Problem to solve
Pull out all lines from the listing below in which the word "yyqian" appears.

Supplied entries
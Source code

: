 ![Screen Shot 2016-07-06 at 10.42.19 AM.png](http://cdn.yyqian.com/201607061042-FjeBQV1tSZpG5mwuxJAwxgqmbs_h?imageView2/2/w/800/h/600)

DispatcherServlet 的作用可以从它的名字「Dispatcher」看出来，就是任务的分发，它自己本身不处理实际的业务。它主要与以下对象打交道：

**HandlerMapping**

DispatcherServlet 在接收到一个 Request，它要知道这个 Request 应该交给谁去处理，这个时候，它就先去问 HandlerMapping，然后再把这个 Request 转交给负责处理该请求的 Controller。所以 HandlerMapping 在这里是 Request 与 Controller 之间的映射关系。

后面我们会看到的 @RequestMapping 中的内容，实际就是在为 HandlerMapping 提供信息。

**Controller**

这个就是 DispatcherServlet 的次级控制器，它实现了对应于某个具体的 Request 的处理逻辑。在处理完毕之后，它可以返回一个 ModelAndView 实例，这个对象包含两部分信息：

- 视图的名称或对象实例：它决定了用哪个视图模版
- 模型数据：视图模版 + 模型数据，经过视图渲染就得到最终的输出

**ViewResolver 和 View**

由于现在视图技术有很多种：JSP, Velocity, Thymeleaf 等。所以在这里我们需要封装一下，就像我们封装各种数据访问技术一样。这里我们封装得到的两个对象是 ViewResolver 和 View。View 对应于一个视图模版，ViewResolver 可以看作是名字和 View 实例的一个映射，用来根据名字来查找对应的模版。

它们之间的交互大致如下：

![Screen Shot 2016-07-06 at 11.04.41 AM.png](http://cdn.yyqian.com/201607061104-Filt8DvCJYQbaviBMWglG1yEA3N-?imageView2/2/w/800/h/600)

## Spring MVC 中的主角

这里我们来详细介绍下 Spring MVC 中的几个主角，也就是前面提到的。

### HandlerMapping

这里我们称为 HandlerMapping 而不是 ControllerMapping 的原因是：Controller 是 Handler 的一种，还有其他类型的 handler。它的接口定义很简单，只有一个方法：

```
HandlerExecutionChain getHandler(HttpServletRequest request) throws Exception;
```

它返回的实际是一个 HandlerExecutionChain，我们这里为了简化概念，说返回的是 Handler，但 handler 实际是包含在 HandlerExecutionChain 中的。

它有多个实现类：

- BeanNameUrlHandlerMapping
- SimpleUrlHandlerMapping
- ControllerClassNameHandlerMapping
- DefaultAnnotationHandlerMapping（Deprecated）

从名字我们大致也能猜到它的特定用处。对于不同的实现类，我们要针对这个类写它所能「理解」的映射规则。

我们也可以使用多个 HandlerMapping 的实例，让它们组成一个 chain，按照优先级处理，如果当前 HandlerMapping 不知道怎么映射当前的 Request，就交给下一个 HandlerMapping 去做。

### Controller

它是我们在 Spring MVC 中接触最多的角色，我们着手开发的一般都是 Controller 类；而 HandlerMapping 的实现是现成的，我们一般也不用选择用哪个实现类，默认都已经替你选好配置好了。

Solution for this problem
: ![Screen Shot 2016-07-06 at 10.42.19 AM.png](http://cdn.yyqian.com/201607061042-FjeBQV1tSZpG5mwuxJAwxgqmbs_h?imageView2/2/w/800/h/600)
![Screen Shot 2016-07-06 at 11.04.41 AM.png](http://cdn.yyqian.com/201607061104-Filt8DvCJYQbaviBMWglG1yEA3N-?imageView2/2/w/800/h/600)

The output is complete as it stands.